L'expansion romaine met donc en oeuvre la totalité d'un fonctionnement social, où les visées réfléchies se conjuguent aux effets involontaires (par exemple, l'effet paradoxalement bénéfique des dissensions intérieures). C'est évidemment sur cette notion de système social ordonné par une logique interne que reposera la construction de l'Esprit des lois. Mais l'expansionnisme de Rome, produit obligé de sa structure particulière, se renverse quasi fatalement en logique de décadence quand la conquête détruit les causes de la conquête. Rome fournit le cycle grandiose d'un parcours politique complet, de la monarchie à la république et au despotisme, où l'Histoire peut, comme le remarque d'Alembert, prendre une forme systématique, fondée en vraisemblance, sinon en vérité.

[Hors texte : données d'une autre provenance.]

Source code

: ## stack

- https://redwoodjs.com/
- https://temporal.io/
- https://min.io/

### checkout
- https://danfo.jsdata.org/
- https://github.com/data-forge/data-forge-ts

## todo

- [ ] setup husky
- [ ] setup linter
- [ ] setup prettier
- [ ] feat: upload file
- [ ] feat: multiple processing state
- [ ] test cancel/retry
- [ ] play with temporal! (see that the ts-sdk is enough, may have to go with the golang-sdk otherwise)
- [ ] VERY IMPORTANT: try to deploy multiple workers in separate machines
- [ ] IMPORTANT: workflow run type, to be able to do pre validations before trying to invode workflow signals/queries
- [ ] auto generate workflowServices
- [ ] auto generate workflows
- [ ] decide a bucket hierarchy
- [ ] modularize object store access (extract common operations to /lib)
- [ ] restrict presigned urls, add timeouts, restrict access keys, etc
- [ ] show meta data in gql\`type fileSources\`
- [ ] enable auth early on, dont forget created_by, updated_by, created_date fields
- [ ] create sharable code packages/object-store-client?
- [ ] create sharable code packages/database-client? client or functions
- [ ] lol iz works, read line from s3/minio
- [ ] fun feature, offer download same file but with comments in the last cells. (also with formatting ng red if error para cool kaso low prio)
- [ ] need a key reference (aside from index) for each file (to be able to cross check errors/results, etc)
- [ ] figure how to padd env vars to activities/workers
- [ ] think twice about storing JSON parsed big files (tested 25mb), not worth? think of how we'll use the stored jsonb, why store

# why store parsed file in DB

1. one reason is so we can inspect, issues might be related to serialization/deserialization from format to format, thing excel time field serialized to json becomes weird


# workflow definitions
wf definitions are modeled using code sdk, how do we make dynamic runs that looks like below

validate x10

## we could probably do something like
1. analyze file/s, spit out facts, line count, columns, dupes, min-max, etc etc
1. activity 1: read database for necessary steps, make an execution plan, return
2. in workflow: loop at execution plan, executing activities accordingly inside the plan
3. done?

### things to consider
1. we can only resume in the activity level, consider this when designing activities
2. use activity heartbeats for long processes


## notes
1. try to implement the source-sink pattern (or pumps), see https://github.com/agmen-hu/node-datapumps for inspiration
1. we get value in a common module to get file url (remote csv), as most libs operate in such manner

Mais l'intérêt épistémologique du système romain tient moins à sa permanence qu'à sa singularité, comme le montrent les Réflexions sur la monarchie universelle en Europe, que Montesquieu garda en portefeuille. Ce texte très court est tout à fait décisif, car il définit la spécificité de l'Histoire européenne, de l'Histoire moderne: "C'est une question qu'on peut faire si, dans l'état où est actuellement l'Europe, il peut arriver qu'un peuple y ait, comme les Romains, une supériorité constante sur les autres. Je crois qu'une pareille chose est devenue moralement impossible: en voici les raisons." Ces raisons tiennent aux nouvelles techniques militaires (armes à feu), qui équilibrent les forces des nations; au nouveau droit de la guerre, qui interdit de financer la guerre par le saccage des villes et l'esclavage des adversaires ("Aujourd'hui, les victoires ne donnent que des lauriers stériles"); à l'importance du commerce dans la puissance moderne, alors que le propre du commerce est de varier sans cesse, et donc de déplacer la puissance et de la limiter (par l'inflation); à la géographie, qui contrecarre en Europe les grands empires; à l'instabilité des politiques monarchiques; à la rapidité des communications et des informations, etc. Bref, la guerre est devenue moins décisive que les dispositions civiles (mariages, traités...), l'État moderne ne se laisse plus détruire, car on est entré dans un système d'équilibre européen.

On mesure sans peine l'intérêt d'une telle analyse pour la vision géopolitique de Montesquieu: à la coupure entre l'Europe et l'Orient se superpose une division entre Histoire antique et Histoire moderne, fondée sur une différence de civilisation.